Outside, the wind sang among trees and rocks, a faint, lonely sound.
He tensed, skin prickling and ears sharpening as fear permeated his veins. That wasn't the wind. It was a voice—lilting, female, and strangely clear for how distant it must be. He couldn't quite make out her song, though he knew in his bones that there were words to it. Words he should attend to, should obey…
A sob echoed from the darkness, close enough to drown out the song. The wrenching misery of it twisted his stomach—all the more as it continued and he recognized it as a child's cry. A little girl's.

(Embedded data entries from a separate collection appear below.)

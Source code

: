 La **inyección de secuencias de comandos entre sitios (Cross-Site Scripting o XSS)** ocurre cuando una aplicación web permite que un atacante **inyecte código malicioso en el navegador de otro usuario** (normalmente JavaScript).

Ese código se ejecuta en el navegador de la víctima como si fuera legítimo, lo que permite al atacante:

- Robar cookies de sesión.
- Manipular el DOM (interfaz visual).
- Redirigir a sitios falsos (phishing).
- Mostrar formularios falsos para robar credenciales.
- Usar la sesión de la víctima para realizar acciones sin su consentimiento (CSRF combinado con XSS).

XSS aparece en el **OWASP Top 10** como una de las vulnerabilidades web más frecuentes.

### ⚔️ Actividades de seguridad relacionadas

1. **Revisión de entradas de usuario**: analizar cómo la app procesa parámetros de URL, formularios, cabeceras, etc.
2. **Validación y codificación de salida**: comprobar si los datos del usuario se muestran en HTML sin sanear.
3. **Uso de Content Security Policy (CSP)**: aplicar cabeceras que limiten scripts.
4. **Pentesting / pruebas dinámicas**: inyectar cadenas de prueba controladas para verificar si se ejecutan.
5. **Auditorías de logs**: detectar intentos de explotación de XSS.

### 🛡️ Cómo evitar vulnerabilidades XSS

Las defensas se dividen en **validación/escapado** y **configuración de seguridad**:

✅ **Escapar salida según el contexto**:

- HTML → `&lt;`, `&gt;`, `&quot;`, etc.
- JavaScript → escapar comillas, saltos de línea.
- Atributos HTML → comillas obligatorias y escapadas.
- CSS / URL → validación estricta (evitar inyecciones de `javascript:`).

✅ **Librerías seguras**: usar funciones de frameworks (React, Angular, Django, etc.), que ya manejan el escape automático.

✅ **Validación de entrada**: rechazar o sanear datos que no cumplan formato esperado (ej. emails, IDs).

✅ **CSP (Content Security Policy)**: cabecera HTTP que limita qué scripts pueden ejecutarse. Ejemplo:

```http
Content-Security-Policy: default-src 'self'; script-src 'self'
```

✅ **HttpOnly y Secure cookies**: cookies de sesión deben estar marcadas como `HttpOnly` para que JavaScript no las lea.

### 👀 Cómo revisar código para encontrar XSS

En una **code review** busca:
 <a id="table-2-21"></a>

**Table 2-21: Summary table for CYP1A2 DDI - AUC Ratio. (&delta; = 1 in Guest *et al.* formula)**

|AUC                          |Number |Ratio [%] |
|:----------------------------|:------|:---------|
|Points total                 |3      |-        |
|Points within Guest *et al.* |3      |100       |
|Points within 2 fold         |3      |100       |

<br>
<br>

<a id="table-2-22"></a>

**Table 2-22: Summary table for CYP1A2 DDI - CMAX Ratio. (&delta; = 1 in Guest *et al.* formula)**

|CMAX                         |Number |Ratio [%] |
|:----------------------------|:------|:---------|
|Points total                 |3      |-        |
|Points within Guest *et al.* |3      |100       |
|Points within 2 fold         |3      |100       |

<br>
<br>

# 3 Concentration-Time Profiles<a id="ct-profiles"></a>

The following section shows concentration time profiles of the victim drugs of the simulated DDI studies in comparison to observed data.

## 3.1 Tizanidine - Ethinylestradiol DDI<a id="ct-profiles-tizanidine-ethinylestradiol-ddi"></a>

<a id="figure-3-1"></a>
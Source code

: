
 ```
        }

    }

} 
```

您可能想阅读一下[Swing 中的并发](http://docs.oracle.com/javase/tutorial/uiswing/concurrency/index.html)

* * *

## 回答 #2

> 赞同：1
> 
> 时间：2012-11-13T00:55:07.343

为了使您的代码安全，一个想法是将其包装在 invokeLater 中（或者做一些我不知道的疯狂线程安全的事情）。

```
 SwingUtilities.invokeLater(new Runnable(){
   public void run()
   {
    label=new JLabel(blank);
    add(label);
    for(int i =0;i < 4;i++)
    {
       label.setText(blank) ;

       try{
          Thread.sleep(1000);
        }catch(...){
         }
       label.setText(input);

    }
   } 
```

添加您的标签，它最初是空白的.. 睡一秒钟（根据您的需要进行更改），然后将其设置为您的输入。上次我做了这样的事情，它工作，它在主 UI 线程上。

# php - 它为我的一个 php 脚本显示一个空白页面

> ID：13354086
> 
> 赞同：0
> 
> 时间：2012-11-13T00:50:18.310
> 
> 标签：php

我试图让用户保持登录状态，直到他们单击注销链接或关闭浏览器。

Arik's weight kept him down. He tried to peek up at his friend but there was no light in their shelter, just an odd hissing sound where the fire had been. The low horizontal entryway was visible only by the contrast of the rock walls; both were black, the outside lightened infinitesimally by the volcano's distant glow.
Cob's heart thumped hard against his ribs. Every kind fiber in him wanted to call out to the weeper and singer—to rescue them. The little girl was so close that her wails resonated in their cave; all it would take was a word, a sound, and she would find them.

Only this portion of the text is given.